Workaround / temporary mitigation captured separately from the resolution — the fast, low-risk action that stopped the bleeding before the root cause was fully understood. Workarounds and resolutions answer different questions: workaround = what does on-call do at 3am next time this fires; resolution = what permanently closes the case. Document the workaround's effect, its risks, and the trigger condition for applying it.
Resolution with ordering rationale — not just "I ran these commands", but why this order. If step 4 must come after step 3 because of in-memory state, say so. The next person hitting this will try the obvious order first and fail; document why obvious-order doesn't work.
A Five Whys chain that lands on a systemic gap — the chain is only useful if it stops at a missing guardrail (alert / review / test / knowledge), not at the technical trigger. Each "why" should narrow on a different mechanism — synonyms across adjacent steps mean you're padding. The final answer should map directly to a Recommendation below it.
A "What did NOT work" section — capture the dead ends. Future-you will be tempted to try the same thing. The Debezium RCA's "drop slot + recreate connector without offset reset" entry is gold — it's the most intuitive fix and it silently fails.
Diagnostic commands as a copy-paste block — the next incident in this domain will reuse 80% of these.

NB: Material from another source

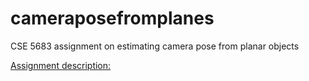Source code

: # cameraposefromplanes
CSE 5683 assignment on estimating camera pose from planar objects


[Assignment description:](https://cs.fit.edu/~eribeiro/teaching/cse5683/assignments/posefromplanes/poseFromPlanesAssignment.html)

Make them runnable, not pseudocode.
Verification evidence — proof the fix held. Test data flowing end-to-end. Slot lag stabilizing. Error rate returning to baseline. With actual values from the post-fix state.
Recommendations binned by urgency — Immediate (alerting/monitoring), Process (runbooks, comms), Configuration (settings changes). Bins force the user to think about timeline, not just "stuff to do".

Anti-patterns to avoid

Vague timelines: "The next morning we noticed..." — when? What did "noticed" actually mean? Who saw what?
Single-layer root cause: stopping at the trigger event without explaining the masking mechanism. If the system appeared healthy, that masking is the root cause for the duration of the outage.
Resolution without rationale: a list of commands with no explanation of why this order or why this approach. That's a runbook, not an RCA.
Hand-wavy recommendations: "improve monitoring" is not actionable. "Alert when pg_wal_lsn_diff(pg_current_wal_lsn(), confirmed_flush_lsn) > 100MB for 5+ minutes" is.
Skipping the failed approaches: every dead end you don't document is a trap for the next person.
No verification: closing the report without proof the fix actually worked. This is how RCAs become folklore.

Workflow

Confirm the incident is resolved or contained. If still actively firing, defer this skill.
Mine existing context first. Conversation transcripts, scrollback, prior notes — extract everything you can before asking the user questions.
Walk the investigation checklist (references/investigation-checklist.md). Fill gaps by asking targeted questions or running diagnostic commands. Do this even for "small" incidents — the structure forces depth.
Capture state snapshots. If the system is reachable, grab the current healthy state values now (slot lag, queue depth, error rate, etc.) — these go in the verification section. Lose them and you can't prove the fix.
Draft the report using templates/rca-report.md. Fill every section; if a section truly doesn't apply, write "N/A — [reason]" rather than deleting it.
Validate against the quality rubric (references/quality-rubric.md). Fix any rubric failures before presenting.
Save to <topic>-rca-<YYYY-MM-DD>.md in CWD.
Show the user the file path and offer to walk through any section. Don't dump the full report into chat unless asked — they'll read the file.